**WORK TO BE COMPLETED:** Below are the entries; return every line among them that holds the word "System".

DATASET CONTENT section start

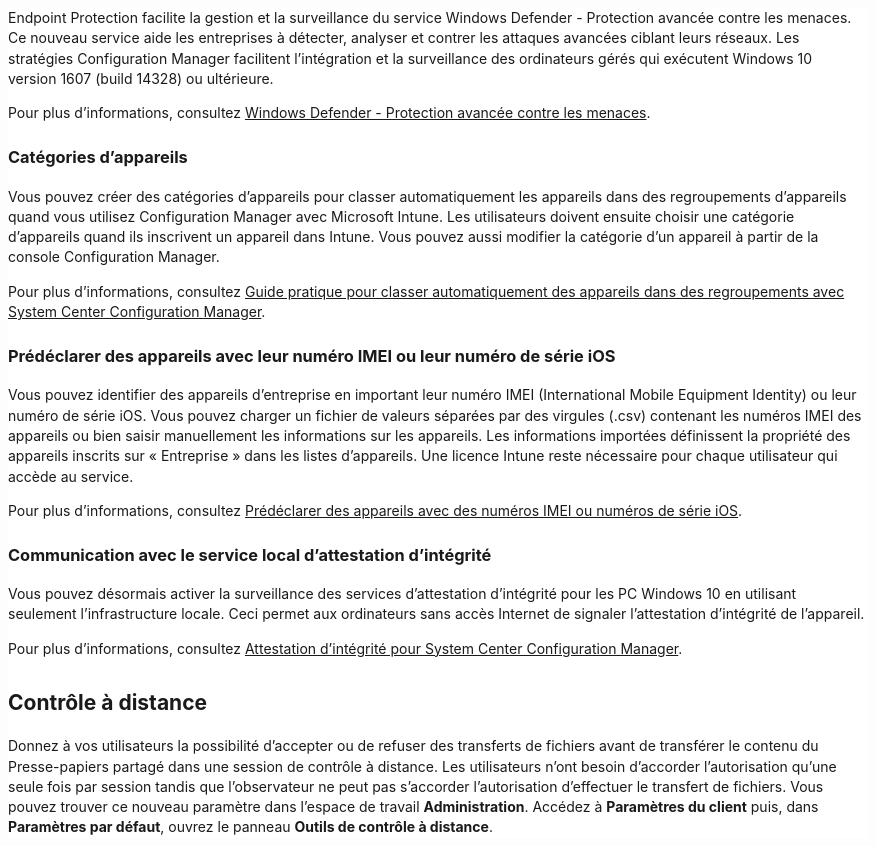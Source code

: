 Endpoint Protection facilite la gestion et la surveillance du service Windows Defender - Protection avancée contre les menaces. Ce nouveau service aide les entreprises à détecter, analyser et contrer les attaques avancées ciblant leurs réseaux. Les stratégies Configuration Manager facilitent l’intégration et la surveillance des ordinateurs gérés qui exécutent Windows 10 version 1607 (build 14328) ou ultérieure.

Pour plus d’informations, consultez [Windows Defender - Protection avancée contre les menaces](../../../protect/deploy-use/windows-defender-advanced-threat-protection.md).

### <a name="device-categories"></a>Catégories d’appareils
Vous pouvez créer des catégories d’appareils pour classer automatiquement les appareils dans des regroupements d’appareils quand vous utilisez Configuration Manager avec Microsoft Intune. Les utilisateurs doivent ensuite choisir une catégorie d’appareils quand ils inscrivent un appareil dans Intune. Vous pouvez aussi modifier la catégorie d’un appareil à partir de la console Configuration Manager.

Pour plus d’informations, consultez [Guide pratique pour classer automatiquement des appareils dans des regroupements avec System Center Configuration Manager](../../../core/clients/manage/collections/automatically-categorize-devices-into-collections.md).

### <a name="predeclare-devices-with-imei-or-ios-serial-numbers"></a>Prédéclarer des appareils avec leur numéro IMEI ou leur numéro de série iOS

Vous pouvez identifier des appareils d’entreprise en important leur numéro IMEI (International Mobile Equipment Identity) ou leur numéro de série iOS. Vous pouvez charger un fichier de valeurs séparées par des virgules (.csv) contenant les numéros IMEI des appareils ou bien saisir manuellement les informations sur les appareils. Les informations importées définissent la propriété des appareils inscrits sur « Entreprise » dans les listes d’appareils. Une licence Intune reste nécessaire pour chaque utilisateur qui accède au service.

Pour plus d’informations, consultez [Prédéclarer des appareils avec des numéros IMEI ou numéros de série iOS](../../../mdm/deploy-use/predeclare-devices-with-hardware-id.md).

### <a name="on-premises-health-attestation-service-communication"></a>Communication avec le service local d’attestation d’intégrité

Vous pouvez désormais activer la surveillance des services d’attestation d’intégrité pour les PC Windows 10 en utilisant seulement l’infrastructure locale. Ceci permet aux ordinateurs sans accès Internet de signaler l’attestation d’intégrité de l’appareil.

Pour plus d’informations, consultez [Attestation d’intégrité pour System Center Configuration Manager](../../../core/servers/manage/health-attestation.md#how-to-enable-health-attestation-service-communication-on-configuration-manager-client-computers).  

## <a name="remote-control"></a>Contrôle à distance
Donnez à vos utilisateurs la possibilité d’accepter ou de refuser des transferts de fichiers avant de transférer le contenu du Presse-papiers partagé dans une session de contrôle à distance. Les utilisateurs n’ont besoin d’accorder l’autorisation qu’une seule fois par session tandis que l’observateur ne peut pas s’accorder l’autorisation d’effectuer le transfert de fichiers. Vous pouvez trouver ce nouveau paramètre dans l’espace de travail **Administration**. Accédez à **Paramètres du client** puis, dans **Paramètres par défaut**, ouvrez le panneau **Outils de contrôle à distance**.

DATASET CONTENT section end

**SOLUTION TO THE PROBLEM:**
Pour plus d’informations, consultez [Guide pratique pour classer automatiquement des appareils dans des regroupements avec System Center Configuration Manager](../../../core/clients/manage/collections/automatically-categorize-devices-into-collections.md).
Pour plus d’informations, consultez [Attestation d’intégrité pour System Center Configuration Manager](../../../core/servers/manage/health-attestation.md#how-to-enable-health-attestation-service-communication-on-configuration-manager-client-computers).  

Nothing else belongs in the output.